Les élus, un peu pris de court, voire mal à l’aise dans certains cas de devoir se prononcer sans maîtriser la somme des tenants et aboutissants qu’un tel changement pouvait avoir sur la conformité du nouveau règlement d’urbanisme de la Ville de Gatineau, se sont quand même unanimement rangés derrière les arguments de la conseillère. En soirée, le conseil adoptait à la majorité les nouvelles grilles de zonage modifiées.

Pourtant, après des mois de consultations et de discussions entourant le vaste exercice devant mener au nouveau règlement d’urbanisme, il avait été convenu d’autoriser la construction d’immeubles pouvant aller jusqu’à cinq étages dans le coeur d’Aylmer.

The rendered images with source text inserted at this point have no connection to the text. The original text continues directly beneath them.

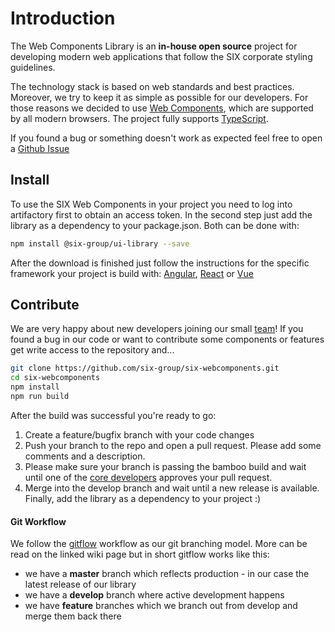 # Introduction

The Web Components Library is an **in-house open source** project for developing modern web
applications that follow the SIX corporate styling guidelines.

The technology stack is based on web standards and best practices. Moreover, we try to keep it as
simple as possible for our developers. For those reasons we decided to use
[Web Components](https://en.wikipedia.org/wiki/Web_Components), which are supported by all modern
browsers. The project fully supports [TypeScript](https://www.typescriptlang.org).

If you found a bug or something doesn't work as expected feel free to open a [Github Issue](TODO)

## Install

To use the SIX Web Components in your project you need to log into artifactory first to obtain an
access token. In the second step just add the library as a dependency to your package.json. Both can
be done with:

```bash
npm install @six-group/ui-library --save
```

After the download is finished just follow the instructions for the specific framework your project
is build with: [Angular](angular.html), [React](react.html) or [Vue](vue.html)

## Contribute

We are very happy about new developers joining our small [team](aboutus.html)! If you found a bug in
our code or want to contribute some components or features get write access to the repository and...

```bash
git clone https://github.com/six-group/six-webcomponents.git
cd six-webcomponents
npm install
npm run build
```

After the build was successful you're ready to go:

1. Create a feature/bugfix branch with your code changes
2. Push your branch to the repo and open a pull request. Please add some comments and a description.
3. Please make sure your branch is passing the bamboo build and wait until one of the
   [core developers](aboutus.html#core-development) approves your pull request.
4. Merge into the develop branch and wait until a new release is available. Finally, add the library
   as a dependency to your project :)

#### Git Workflow

We follow the
[gitflow](https://www.atlassian.com/de/git/tutorials/comparing-workflows/gitflow-workflow) workflow
as our git branching model. More can be read on the linked wiki page but in short gitflow works like
this:

- we have a **master** branch which reflects production - in our case the latest release of our
  library
- we have a **develop** branch where active development happens
- we have **feature** branches which we branch out from develop and merge them back there
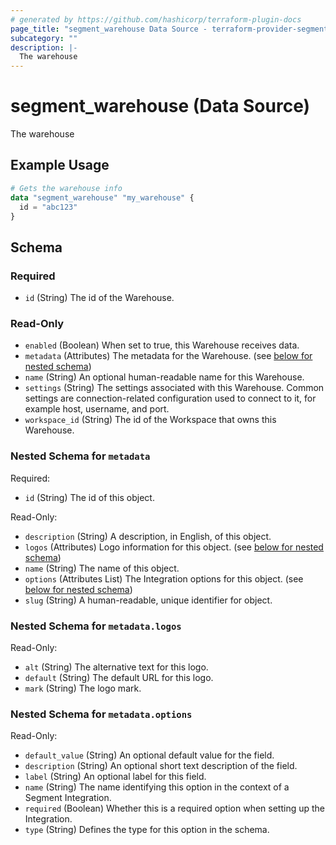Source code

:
 ```yaml
---
# generated by https://github.com/hashicorp/terraform-plugin-docs
page_title: "segment_warehouse Data Source - terraform-provider-segment"
subcategory: ""
description: |-
  The warehouse
---
```


# segment_warehouse (Data Source)

The warehouse

## Example Usage

```terraform
# Gets the warehouse info
data "segment_warehouse" "my_warehouse" {
  id = "abc123"
}
```

<!-- schema generated by tfplugindocs -->
## Schema

### Required

- `id` (String) The id of the Warehouse.

### Read-Only

- `enabled` (Boolean) When set to true, this Warehouse receives data.
- `metadata` (Attributes) The metadata for the Warehouse. (see [below for nested schema](#nestedatt--metadata))
- `name` (String) An optional human-readable name for this Warehouse.
- `settings` (String) The settings associated with this Warehouse.  Common settings are connection-related configuration used to connect to it, for example host, username, and port.
- `workspace_id` (String) The id of the Workspace that owns this Warehouse.

<a id="nestedatt--metadata"></a>
### Nested Schema for `metadata`

Required:

- `id` (String) The id of this object.

Read-Only:

- `description` (String) A description, in English, of this object.
- `logos` (Attributes) Logo information for this object. (see [below for nested schema](#nestedatt--metadata--logos))
- `name` (String) The name of this object.
- `options` (Attributes List) The Integration options for this object. (see [below for nested schema](#nestedatt--metadata--options))
- `slug` (String) A human-readable, unique identifier for object.

<a id="nestedatt--metadata--logos"></a>
### Nested Schema for `metadata.logos`

Read-Only:

- `alt` (String) The alternative text for this logo.
- `default` (String) The default URL for this logo.
- `mark` (String) The logo mark.


<a id="nestedatt--metadata--options"></a>
### Nested Schema for `metadata.options`

Read-Only:

- `default_value` (String) An optional default value for the field.
- `description` (String) An optional short text description of the field.
- `label` (String) An optional label for this field.
- `name` (String) The name identifying this option in the context of a Segment Integration.
- `required` (Boolean) Whether this is a required option when setting up the Integration.
- `type` (String) Defines the type for this option in the schema.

Ce changement de dernière minute adopté par le conseil est à l’origine d’une des deux contestations [l’autre provient du secteur Gatineau] des nouveaux règlements de zonage et d’urbanisme devant la CMQ. Celle du secteur Aylmer met en cause un projet du promoteur immobilier Denis Cléroux. Ce dernier a expliqué au Droit, il y a quelques semaines, avoir acheté les terrains du 19 et du 21 rue du Patrimoine en août, alors que la grille de zonage lui permettait d’y construire un immeuble de cinq étages. «C’était comme ça jusqu’à la toute dernière minute […], mais Audrey Bureau a fait changer la grille et maintenant je ne peux pas construire plus de trois étages. Ça va se régler devant la CMQ.»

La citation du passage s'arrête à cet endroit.